Governments in many developing countries pay very little attention to clean drinking water and toilets and I could see from conversations in Kibera that there is little or no demand for improvement from many people living with iffy-water and unspeakable sanitary conditions. They don’t see a problem with their water. Some non-governmental organizations put a lot of energy into water and sanitation. But the going is tough.
In Kibera I sat on a railroad bridge with two men in their 30s who said they work from time to time as laborers in Nairobi . They said they were never sick because of the water. Just about everyone I spoke with said the same thing. Dolith Okello has set up a sports bar with four television screens in a three-room shack that she calls the Miami Inn Café. Ms. Okello, who roots for a British soccer team and speaks colloquial English, said the water never made her sick either.
“We don’t boil our water and we don’t get sick,” she told me. “There are diarrhea outbreaks, but they’re not related to the water. It’s because we don’t have proper latrines and we don’t have proper garbage disposal. ”
She thought a little more about water having nothing to do with diarrhea in Kibera and added: “That’s 75 percent no and 25 percent maybe. ”
At the hot, dusty government clinic, Joyce Omune, a registered nurse who is in charge, said most of the patients are very young children. “Number one on the list of problems,” she said, “is diarrheal diseases.” There are five other nurses, two of them registered nurses, and no doctors. There is no electricity. The paint is peeling. Each morning about 60 children are brought in with diarrhea, Ms. Omune said. One day like that would be a crisis in the United States and Europe.
Dr. Onesmo K. Ole-Moi Yoi, a Kenyan graduate of Harvard University and an expert on disease in East Africa, said the problem in Kibera was almost certainly a result of “drinking contaminated water.” Malnutrition, he said, makes children more susceptible. In turn, frequent diarrhea contributes to malnutrition, said Dr.
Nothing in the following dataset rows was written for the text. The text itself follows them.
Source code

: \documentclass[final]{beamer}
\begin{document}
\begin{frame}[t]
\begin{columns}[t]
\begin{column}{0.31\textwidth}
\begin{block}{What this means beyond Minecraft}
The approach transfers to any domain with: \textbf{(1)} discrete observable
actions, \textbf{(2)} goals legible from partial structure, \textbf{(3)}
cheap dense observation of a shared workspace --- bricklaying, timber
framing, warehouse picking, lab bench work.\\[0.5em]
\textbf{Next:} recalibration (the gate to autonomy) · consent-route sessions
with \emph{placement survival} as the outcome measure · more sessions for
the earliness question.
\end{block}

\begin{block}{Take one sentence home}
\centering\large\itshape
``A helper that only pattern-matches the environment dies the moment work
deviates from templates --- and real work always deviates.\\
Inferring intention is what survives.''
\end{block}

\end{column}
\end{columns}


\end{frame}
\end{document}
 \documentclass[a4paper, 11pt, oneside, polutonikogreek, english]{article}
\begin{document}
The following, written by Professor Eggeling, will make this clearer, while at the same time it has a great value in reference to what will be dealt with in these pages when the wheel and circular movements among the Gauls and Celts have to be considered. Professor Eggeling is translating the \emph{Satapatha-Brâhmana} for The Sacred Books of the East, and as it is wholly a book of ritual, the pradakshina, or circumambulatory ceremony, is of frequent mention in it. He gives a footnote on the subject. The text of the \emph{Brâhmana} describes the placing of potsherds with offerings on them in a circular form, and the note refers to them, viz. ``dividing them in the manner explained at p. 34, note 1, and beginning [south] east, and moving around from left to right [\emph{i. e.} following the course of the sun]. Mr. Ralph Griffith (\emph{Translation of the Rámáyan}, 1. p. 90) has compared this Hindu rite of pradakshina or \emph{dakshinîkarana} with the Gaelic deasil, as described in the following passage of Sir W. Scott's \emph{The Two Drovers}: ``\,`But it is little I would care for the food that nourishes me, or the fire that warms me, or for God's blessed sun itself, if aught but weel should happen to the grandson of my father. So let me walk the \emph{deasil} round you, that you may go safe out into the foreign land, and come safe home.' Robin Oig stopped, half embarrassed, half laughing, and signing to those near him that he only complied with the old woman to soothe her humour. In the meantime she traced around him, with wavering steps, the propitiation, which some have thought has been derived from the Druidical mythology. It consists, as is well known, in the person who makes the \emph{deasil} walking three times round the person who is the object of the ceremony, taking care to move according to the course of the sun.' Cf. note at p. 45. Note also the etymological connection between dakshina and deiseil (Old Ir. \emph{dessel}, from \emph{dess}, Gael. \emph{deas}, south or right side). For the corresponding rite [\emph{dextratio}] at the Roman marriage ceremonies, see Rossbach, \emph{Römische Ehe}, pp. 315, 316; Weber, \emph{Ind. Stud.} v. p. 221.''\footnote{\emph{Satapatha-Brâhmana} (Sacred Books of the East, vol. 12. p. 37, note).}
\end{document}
Linda K. Ethangatta, a former United Nations nutritionist.
Some treated municipal water lines flow into Kibera, but the pipes are corroded and sewage seeps in. Middlemen routinely intercept the water and sell it. People end up with just enough to get by. They don’t wash their hands often enough. There is garbage and filth everywhere. Flies dip into open sewers, then dance on fish and chunks of meat sizzling in open pots.
During surges of diarrhea, Ms. Omune said , people ask for purification tablets. “But when things settle down,” she said, “they go back to their old routine of just using the water the way it is.”
Ms. Omune said several non-governmental organizations had conducted campaigns to help people understand the bad things that can happen with drinking water . But there is still a lot of work to do here and around the world. And most of it is not getting done.
Joseph B. Treaster is the editor of OneWater.org, the environmental magazine of the University of Miami on the Internet. He is a former reporter and foreign correspondent for The New York Times and the author of three books including, Hurricane Force: In the Path of America’s Most Deadly Storms. Mr. Treaster holds the endowed Knight Chair in Cross-Cultural Communication at the University of Miami’s School of Communication and at its Knight Center for International Media.